FWIW also +1 for @frozen
(and actually +1 for everything Brent said)

On 21.12.2017 14:28, Jonathan Hull via swift-evolution wrote:
+1 for @frozen

On Dec 20, 2017, at 7:16 PM, Brent Royal-Gordon via swift-evolution 
<swift-evolution@swift.org> wrote:

On Dec 19, 2017, at 2:58 PM, Ted Kremenek via swift-evolution 
<swift-evolution@swift.org> wrote:

        • What is your evaluation of the proposal?

I am pleased with the broad strokes of this design. I have quibbles with three 
areas:

1. The `@exhaustive` attribute may be confusing because the term doesn't 
suggest versioning. My best alternative suggestion is `@frozen`, which matches 
existing programming terminology: something that has been frozen will not be 
changed in the future.

2. I think we need some kind of `future` keyword in `switch` statements. Even 
though a nonexhaustive enum may gain additional cases in the future, it's still 
useful for the compiler to diagnose that you forgot *known* cases.

You say that "switches over non-exhaustive enums should be uncommon", and this is true 
for many—perhaps most—non-exhaustive enums, but there is still a large class of non-exhaustive 
enums which need to be switched over. These are the ones I called "category 2" in my 
previous email in this thread. `SKPaymentTransactionState` is the example I previously used; others 
might include `Stream.Status` (if not exhaustive), `CLAuthorizationStatus`, `EKParticipantType`, 
`PKPaymentMethodType`, and `MKMapType`. Each of these could plausibly have more cases added; each 
has a good reason why you might switch over cases (such as display in a user interface); and each 
ought to be promptly updated when a new OS version introduces new cases. Without compiler 
assistance, those updates won't happen.

If we plan to add private cases in a future version of Swift, `future` may not 
be the best keyword. `unknown`, `invalid` (or `case #invalid`), etc. may be 
better.

3. I am very skeptical of treating all enums as exhaustive if imported by 
`@testable import`. The only reason I can see not to do this is that forcing 
you to provide `default` might hide tests that need to be updated for new enum 
cases—but this is the exact problem that `future` is trying to solve.
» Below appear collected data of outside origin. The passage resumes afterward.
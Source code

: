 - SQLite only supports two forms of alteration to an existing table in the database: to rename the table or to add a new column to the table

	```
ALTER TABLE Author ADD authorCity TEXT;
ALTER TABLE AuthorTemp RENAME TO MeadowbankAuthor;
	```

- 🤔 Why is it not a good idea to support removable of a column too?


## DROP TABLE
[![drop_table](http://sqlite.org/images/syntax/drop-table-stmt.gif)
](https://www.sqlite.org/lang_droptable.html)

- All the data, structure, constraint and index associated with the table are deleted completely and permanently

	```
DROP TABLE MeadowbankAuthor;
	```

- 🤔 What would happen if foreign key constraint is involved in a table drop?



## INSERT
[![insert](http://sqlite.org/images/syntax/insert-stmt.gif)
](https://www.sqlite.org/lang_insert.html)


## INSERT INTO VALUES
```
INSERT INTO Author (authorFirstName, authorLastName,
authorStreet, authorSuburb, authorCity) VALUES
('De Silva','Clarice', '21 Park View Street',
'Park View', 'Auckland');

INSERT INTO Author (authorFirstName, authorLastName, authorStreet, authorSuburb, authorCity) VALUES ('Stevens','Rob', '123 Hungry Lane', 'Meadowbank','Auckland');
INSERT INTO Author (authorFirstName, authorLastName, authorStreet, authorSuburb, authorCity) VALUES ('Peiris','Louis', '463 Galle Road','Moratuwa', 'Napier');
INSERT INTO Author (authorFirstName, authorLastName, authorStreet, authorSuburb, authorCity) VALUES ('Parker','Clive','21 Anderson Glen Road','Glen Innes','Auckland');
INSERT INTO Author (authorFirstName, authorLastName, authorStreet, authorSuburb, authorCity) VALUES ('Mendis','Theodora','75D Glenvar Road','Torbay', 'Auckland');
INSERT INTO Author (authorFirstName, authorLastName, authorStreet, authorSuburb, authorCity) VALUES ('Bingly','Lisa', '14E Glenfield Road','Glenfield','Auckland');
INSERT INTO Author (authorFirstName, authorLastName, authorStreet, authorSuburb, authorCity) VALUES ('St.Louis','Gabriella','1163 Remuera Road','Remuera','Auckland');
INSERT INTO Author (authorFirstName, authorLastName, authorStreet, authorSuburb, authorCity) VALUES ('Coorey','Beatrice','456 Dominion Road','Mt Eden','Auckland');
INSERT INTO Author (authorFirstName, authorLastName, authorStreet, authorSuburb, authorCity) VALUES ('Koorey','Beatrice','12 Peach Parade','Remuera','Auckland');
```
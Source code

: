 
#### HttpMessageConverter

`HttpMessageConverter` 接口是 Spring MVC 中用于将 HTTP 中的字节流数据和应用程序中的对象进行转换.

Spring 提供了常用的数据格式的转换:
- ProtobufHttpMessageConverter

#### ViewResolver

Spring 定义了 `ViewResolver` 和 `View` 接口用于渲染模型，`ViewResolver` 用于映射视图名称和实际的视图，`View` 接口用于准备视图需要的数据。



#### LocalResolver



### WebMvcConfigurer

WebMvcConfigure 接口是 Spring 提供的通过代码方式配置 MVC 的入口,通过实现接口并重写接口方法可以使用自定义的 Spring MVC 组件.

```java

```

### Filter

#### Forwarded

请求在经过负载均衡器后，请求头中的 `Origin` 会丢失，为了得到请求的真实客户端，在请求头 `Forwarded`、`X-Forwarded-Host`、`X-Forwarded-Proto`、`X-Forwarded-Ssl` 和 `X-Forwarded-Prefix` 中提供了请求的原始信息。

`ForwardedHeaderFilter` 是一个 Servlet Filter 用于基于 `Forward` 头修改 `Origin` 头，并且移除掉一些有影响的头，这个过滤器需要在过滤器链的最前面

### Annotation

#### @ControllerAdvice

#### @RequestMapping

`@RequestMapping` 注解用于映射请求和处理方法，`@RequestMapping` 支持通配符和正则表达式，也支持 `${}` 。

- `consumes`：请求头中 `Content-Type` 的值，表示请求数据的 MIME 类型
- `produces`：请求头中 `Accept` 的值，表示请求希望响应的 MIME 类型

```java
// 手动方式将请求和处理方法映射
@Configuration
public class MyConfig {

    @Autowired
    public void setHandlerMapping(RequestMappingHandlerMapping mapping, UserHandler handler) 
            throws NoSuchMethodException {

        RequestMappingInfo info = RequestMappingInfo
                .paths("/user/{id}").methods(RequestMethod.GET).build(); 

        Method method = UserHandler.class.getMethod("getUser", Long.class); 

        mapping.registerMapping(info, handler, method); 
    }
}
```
By 
contrast, treating them as non-exhaustive forces you to actually notice when an 
enum is published as nonexhaustive and consider whether that's the right 
approach.

None of these are showstoppers if left unaddressed, but I think the design 
would be better if we fixed them.

        • Is the problem being addressed significant enough to warrant a change 
to Swift?

Yes. I have no idea how Swift programs currently behave when a future framework 
version adds a case, but I can't imagine they do anything good.

        • Does this proposal fit well with the feel and direction of Swift?

Yes, with the exception of conflating `default` and `future`, which removes 
useful correctness checks.

        • If you have used other languages or libraries with a similar feature, 
how do you feel that this proposal compares to those?

I've experienced bugs in Objective-C caused by the compiler not knowing an enum 
might have additional, unknown cases. Debugging them sucked.

        • How much effort did you put into your review? A glance, a quick 
reading, or an in-depth study?

I've participated in multiple rounds of discussion on this topic, and read the 
proposal top-to-bottom for this review.